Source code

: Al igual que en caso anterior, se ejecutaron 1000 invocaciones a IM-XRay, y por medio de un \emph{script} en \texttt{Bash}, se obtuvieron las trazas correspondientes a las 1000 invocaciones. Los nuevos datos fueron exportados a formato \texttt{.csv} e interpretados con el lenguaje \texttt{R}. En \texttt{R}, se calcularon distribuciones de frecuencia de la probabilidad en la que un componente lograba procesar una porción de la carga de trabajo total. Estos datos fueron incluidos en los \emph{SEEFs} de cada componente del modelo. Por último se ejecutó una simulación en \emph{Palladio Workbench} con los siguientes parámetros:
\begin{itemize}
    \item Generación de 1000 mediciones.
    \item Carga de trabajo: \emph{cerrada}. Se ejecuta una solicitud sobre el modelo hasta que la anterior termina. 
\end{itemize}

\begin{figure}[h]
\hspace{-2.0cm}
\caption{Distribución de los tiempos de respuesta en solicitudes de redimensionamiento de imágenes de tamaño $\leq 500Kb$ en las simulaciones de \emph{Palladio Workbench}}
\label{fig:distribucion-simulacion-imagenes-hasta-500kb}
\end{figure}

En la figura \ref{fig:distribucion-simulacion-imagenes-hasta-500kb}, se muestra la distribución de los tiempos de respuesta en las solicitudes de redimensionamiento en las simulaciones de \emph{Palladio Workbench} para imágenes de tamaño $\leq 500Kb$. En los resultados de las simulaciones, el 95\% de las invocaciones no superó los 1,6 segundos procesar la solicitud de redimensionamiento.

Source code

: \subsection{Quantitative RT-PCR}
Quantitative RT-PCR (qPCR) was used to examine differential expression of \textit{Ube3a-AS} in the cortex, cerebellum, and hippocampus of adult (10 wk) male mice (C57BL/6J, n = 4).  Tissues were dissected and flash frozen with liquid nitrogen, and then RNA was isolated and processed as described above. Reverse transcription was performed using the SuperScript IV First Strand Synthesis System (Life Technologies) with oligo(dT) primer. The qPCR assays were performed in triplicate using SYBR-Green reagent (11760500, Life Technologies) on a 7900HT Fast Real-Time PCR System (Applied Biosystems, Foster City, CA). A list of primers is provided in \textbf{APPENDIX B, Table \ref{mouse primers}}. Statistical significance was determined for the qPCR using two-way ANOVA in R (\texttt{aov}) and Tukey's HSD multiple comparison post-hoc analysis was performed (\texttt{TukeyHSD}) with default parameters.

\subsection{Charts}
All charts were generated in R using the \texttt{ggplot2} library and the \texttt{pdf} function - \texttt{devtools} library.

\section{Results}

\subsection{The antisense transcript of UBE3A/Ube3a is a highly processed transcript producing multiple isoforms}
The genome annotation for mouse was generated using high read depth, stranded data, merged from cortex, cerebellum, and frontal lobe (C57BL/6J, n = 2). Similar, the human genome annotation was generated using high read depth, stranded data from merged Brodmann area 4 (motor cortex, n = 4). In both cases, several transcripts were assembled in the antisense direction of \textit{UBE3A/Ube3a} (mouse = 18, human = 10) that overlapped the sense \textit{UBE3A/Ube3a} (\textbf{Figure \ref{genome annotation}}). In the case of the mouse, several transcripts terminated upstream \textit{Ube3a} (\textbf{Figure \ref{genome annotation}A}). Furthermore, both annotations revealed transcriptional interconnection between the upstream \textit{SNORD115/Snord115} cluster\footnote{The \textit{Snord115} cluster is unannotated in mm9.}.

....................

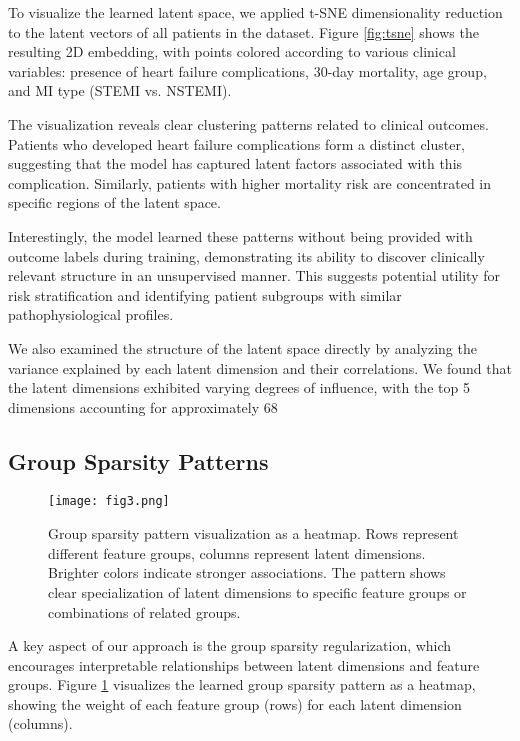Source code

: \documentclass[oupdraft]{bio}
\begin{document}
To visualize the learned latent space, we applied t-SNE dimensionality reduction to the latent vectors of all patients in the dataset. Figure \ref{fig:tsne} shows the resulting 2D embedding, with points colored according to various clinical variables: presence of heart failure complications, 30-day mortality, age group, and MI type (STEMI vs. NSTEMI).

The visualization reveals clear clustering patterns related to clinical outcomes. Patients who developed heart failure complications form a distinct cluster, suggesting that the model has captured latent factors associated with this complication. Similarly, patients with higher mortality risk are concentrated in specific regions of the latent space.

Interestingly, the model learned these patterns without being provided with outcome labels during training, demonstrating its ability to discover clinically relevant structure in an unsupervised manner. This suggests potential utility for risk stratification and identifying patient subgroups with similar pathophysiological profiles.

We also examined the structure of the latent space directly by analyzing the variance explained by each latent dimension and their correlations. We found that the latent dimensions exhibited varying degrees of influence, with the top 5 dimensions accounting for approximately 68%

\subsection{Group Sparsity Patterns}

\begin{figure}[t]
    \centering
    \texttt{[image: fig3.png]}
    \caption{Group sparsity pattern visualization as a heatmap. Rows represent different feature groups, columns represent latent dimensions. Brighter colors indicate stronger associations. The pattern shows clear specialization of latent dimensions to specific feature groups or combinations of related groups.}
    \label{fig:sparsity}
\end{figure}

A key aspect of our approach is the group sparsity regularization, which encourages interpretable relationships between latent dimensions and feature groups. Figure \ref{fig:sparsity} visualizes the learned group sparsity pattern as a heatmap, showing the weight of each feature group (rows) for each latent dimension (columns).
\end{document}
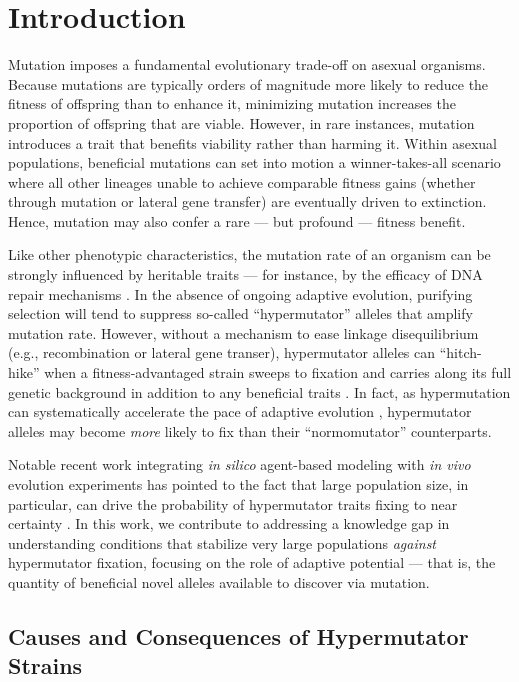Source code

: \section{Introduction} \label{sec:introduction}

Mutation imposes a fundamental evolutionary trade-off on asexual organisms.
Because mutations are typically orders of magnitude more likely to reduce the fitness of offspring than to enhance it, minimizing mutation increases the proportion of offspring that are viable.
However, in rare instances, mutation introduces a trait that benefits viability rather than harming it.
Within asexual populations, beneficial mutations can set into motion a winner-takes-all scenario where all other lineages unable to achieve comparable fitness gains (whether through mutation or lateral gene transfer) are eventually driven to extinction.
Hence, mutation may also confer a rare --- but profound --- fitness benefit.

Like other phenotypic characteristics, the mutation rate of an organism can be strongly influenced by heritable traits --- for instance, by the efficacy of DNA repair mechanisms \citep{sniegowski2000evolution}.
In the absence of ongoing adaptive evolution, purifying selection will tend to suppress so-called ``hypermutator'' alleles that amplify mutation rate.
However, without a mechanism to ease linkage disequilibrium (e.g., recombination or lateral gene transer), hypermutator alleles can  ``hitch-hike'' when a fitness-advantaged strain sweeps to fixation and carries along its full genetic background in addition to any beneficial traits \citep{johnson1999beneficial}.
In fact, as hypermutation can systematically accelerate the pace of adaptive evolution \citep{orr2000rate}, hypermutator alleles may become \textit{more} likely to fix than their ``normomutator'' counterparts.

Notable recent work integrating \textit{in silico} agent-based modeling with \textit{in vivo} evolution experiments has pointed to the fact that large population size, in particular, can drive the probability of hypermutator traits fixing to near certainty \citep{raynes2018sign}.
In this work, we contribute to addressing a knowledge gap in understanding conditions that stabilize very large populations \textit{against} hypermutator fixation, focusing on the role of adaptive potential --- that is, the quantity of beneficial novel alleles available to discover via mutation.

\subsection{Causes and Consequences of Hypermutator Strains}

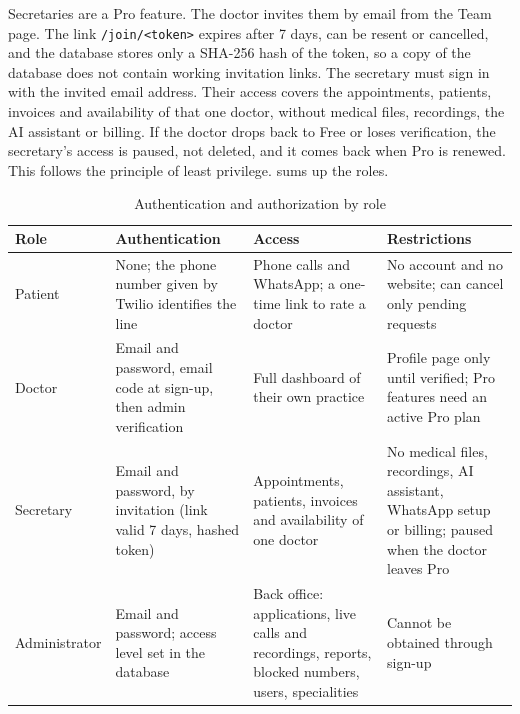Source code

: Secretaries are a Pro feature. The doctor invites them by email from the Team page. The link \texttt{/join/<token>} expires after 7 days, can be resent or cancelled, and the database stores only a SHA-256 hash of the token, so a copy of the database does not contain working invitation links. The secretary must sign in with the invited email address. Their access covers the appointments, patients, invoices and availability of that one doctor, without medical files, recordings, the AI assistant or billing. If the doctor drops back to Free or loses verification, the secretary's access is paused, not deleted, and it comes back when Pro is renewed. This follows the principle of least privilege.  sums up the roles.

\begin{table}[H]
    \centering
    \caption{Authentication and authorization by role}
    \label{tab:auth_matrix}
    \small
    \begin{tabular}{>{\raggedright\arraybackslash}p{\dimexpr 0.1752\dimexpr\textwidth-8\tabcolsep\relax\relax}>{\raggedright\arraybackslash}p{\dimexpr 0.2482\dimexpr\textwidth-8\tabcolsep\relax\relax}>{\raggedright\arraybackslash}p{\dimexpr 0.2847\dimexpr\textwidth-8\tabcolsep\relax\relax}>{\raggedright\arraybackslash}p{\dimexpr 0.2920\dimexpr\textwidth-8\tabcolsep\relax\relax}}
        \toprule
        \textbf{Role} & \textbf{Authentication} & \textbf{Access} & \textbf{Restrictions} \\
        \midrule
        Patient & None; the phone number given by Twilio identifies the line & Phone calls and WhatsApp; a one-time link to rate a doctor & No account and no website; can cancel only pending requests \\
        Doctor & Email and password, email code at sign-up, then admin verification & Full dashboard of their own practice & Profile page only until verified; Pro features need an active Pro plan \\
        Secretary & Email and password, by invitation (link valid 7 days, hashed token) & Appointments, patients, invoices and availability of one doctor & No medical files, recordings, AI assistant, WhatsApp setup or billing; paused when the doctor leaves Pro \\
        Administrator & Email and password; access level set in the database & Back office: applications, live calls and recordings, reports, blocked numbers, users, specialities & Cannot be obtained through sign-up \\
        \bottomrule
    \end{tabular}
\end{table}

....................

Try it » In the records above, find every line containing the word "subsection" and show it.

Response to the exercise »
: \subsection{Quantitative RT-PCR}
\subsection{Charts}
\subsection{The antisense transcript of UBE3A/Ube3a is a highly processed transcript producing multiple isoforms}
\subsection{Group Sparsity Patterns}
\subsection{Causes and Consequences of Hypermutator Strains}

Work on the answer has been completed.